(MATERIAL SHOWN Opens)

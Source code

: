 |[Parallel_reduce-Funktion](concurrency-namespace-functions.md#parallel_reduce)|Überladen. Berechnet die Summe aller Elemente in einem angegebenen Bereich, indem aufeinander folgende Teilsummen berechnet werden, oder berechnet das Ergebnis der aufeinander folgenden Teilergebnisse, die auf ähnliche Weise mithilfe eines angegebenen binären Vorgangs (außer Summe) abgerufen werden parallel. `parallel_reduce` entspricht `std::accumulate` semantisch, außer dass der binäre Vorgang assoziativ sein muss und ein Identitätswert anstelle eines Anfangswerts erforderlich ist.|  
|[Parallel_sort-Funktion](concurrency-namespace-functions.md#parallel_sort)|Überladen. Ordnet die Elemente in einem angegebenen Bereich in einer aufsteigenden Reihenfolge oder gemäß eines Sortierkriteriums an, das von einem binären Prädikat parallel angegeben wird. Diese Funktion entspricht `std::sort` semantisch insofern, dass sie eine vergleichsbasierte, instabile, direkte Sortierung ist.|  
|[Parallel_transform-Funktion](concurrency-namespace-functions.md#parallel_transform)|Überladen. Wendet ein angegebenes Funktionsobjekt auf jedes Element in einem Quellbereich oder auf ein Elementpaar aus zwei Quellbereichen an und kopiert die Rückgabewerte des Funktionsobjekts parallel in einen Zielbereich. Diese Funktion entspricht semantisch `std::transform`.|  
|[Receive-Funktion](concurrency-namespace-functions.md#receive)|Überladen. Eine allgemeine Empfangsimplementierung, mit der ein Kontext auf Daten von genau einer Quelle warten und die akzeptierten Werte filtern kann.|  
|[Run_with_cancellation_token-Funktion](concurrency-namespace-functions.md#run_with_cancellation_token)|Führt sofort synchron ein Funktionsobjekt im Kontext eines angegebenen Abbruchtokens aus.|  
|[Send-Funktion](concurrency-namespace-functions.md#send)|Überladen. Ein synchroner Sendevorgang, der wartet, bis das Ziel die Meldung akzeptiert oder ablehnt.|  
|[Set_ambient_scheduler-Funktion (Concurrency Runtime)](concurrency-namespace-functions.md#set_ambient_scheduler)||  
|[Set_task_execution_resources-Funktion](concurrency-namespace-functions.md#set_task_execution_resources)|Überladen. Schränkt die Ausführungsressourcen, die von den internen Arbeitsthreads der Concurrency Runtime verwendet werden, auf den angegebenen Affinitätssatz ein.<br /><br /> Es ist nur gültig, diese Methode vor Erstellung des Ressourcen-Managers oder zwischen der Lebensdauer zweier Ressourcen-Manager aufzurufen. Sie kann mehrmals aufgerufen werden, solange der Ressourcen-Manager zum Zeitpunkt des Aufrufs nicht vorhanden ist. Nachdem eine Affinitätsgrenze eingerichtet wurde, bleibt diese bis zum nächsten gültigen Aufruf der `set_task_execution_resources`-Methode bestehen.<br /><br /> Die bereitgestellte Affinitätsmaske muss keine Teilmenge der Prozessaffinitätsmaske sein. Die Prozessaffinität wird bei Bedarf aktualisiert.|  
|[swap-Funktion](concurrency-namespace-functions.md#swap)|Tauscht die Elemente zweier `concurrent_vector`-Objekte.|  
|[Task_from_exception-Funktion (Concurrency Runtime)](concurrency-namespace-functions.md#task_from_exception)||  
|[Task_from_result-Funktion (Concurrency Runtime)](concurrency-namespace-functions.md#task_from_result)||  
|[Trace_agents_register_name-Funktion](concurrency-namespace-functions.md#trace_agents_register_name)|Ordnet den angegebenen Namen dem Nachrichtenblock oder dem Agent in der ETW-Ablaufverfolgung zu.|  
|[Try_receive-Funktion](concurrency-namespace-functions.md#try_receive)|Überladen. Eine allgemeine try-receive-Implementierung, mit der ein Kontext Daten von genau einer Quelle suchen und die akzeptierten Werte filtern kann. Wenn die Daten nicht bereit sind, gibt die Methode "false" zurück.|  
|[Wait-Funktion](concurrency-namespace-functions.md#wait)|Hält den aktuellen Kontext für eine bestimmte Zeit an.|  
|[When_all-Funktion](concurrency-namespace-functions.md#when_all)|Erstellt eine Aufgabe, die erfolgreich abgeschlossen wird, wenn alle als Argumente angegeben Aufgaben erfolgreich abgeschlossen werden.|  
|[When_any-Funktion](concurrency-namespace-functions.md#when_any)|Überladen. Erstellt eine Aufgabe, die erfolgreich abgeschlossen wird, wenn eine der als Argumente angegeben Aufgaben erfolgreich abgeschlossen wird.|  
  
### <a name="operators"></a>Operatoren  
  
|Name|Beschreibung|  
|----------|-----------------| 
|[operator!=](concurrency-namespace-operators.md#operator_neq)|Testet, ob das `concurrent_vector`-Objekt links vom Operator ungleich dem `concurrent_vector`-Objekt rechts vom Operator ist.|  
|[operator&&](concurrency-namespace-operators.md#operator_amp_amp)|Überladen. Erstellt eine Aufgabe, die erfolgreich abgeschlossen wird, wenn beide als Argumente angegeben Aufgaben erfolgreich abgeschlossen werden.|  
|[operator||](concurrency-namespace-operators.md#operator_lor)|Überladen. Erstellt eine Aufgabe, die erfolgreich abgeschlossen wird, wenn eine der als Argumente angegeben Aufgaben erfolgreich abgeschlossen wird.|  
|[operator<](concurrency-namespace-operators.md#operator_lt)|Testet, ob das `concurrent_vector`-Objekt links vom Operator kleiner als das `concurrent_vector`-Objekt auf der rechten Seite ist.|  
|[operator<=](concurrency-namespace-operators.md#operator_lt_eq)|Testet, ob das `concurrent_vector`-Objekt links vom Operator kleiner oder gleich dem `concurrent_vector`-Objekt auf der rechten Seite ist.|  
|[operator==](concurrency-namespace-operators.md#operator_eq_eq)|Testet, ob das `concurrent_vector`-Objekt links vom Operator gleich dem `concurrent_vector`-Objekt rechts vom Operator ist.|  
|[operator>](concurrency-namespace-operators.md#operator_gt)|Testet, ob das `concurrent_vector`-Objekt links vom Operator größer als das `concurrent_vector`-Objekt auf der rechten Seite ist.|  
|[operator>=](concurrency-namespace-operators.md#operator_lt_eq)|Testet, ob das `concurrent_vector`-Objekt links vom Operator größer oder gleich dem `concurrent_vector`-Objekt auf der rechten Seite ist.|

(MATERIAL SHOWN Closes)

[ABOUT THIS EXERCISE]: Transcribe only the lines from the beginning of the entries to the line with "direkte Sortierung ist.|", inclusive, exactly as written.

[ANSWER TO THE EXERCISE]:
Source code

: |[Parallel_reduce-Funktion](concurrency-namespace-functions.md#parallel_reduce)|Überladen. Berechnet die Summe aller Elemente in einem angegebenen Bereich, indem aufeinander folgende Teilsummen berechnet werden, oder berechnet das Ergebnis der aufeinander folgenden Teilergebnisse, die auf ähnliche Weise mithilfe eines angegebenen binären Vorgangs (außer Summe) abgerufen werden parallel. `parallel_reduce` entspricht `std::accumulate` semantisch, außer dass der binäre Vorgang assoziativ sein muss und ein Identitätswert anstelle eines Anfangswerts erforderlich ist.|  
|[Parallel_sort-Funktion](concurrency-namespace-functions.md#parallel_sort)|Überladen. Ordnet die Elemente in einem angegebenen Bereich in einer aufsteigenden Reihenfolge oder gemäß eines Sortierkriteriums an, das von einem binären Prädikat parallel angegeben wird. Diese Funktion entspricht `std::sort` semantisch insofern, dass sie eine vergleichsbasierte, instabile, direkte Sortierung ist.|  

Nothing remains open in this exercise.